Fine-tuning LLaMA-3 with LLaMA Factory on TIR
LLaMA Factory is an easy-to-use platform for fine-tuning large language models. With E2E GPU Nodes on TIR, you can train models like LLaMA-3 using either CLI or WebUI.
Step 1: Setup Environment
Open JupyterLab (Python 3 Notebook) on your GPU Node and run:
%cd ~/
!rm -rf LLaMA-Factory
!git clone https://github.com/hiyouga/LLaMA-Factory.git
%cd LLaMA-Factory
!pip install -e .[torch,bitsandbytes]
!pip install bitsandbytes
Verify GPU:
import torch
assert torch.cuda.is_available(), "GPU not detected"
Step 2: Select GPUs
import os
os.environ["CUDA_VISIBLE_DEVICES"] = "0" # or "0,1" for multi-GPU
Step 3: Create Training Config
LLaMA Factory CLI requires a YAML/JSON config file, not just a dataset path.

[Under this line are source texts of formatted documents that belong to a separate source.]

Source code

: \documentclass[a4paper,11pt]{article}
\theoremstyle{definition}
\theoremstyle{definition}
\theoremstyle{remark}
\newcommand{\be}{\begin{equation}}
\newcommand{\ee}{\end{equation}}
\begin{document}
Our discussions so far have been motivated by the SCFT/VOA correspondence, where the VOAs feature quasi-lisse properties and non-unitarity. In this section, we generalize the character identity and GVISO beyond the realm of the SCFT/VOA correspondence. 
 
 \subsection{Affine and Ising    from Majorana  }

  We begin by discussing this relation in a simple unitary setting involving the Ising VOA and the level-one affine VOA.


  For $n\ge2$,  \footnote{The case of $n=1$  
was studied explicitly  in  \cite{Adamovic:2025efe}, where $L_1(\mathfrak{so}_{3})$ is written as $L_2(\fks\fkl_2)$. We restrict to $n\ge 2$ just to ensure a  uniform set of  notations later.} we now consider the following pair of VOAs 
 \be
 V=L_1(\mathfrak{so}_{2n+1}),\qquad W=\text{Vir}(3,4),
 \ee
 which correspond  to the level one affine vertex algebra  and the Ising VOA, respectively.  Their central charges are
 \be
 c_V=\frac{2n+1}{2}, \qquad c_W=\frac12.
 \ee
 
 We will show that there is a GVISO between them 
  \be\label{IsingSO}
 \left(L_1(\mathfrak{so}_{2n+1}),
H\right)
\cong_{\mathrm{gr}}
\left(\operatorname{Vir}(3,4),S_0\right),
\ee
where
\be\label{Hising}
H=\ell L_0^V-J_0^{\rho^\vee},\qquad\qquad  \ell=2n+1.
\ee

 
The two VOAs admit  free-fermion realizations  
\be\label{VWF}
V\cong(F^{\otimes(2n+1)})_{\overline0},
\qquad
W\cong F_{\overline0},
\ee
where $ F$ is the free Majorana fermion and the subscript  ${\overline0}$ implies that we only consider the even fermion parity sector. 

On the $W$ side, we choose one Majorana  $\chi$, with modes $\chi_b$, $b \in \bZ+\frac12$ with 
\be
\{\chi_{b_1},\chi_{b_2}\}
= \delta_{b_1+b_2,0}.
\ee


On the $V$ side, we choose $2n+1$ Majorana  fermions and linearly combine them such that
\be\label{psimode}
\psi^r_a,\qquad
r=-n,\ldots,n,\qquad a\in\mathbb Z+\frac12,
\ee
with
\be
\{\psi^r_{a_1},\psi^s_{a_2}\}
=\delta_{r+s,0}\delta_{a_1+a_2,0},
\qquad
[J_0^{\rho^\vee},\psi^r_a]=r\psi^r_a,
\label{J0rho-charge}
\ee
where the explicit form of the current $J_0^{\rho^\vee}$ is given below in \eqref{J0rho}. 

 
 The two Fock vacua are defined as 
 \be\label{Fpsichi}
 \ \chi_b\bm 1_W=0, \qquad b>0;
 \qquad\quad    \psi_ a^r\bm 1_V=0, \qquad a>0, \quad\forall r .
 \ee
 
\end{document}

Example: train_llama3.yaml
model_name_or_path: unsloth/llama-3-8b-Instruct-bnb-4bit
dataset: alpaca
output_dir: ./output/llama3-lora
per_device_train_batch_size: 2
num_train_epochs: 1
learning_rate: 2e-5
fp16: true
finetuning_type: lora
Step 4: Run Training
llamafactory-cli train train_llama3.yaml
Note
For Meta's official LLaMA-3 models, you must request access on Hugging Face and then log in:
huggingface-cli login
Step 5: Inference / Chat
llamafactory-cli chat train_llama3.yaml
Step 6: Merge LoRA and Export (Optional)
llamafactory-cli export merge_llama3.yaml
Note
Merging 8B models requires around 18GB RAM.
Step 7: WebUI Option
You can also fine-tune via LlamaBoard (Gradio):
!GRADIO_SHARE=0 llamafactory-cli webui